#### Directions:
Write out the entries once more, exactly as they appear.
[Information provided — start]
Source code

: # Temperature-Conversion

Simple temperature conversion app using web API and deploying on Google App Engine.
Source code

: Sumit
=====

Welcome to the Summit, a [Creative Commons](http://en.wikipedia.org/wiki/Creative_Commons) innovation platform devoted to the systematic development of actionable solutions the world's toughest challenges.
[Information provided — finish]
#### Output:
Source code

: # Temperature-Conversion

Simple temperature conversion app using web API and deploying on Google App Engine.
Source code

: Sumit
=====

Welcome to the Summit, a [Creative Commons](http://en.wikipedia.org/wiki/Creative_Commons) innovation platform devoted to the systematic development of actionable solutions the world's toughest challenges.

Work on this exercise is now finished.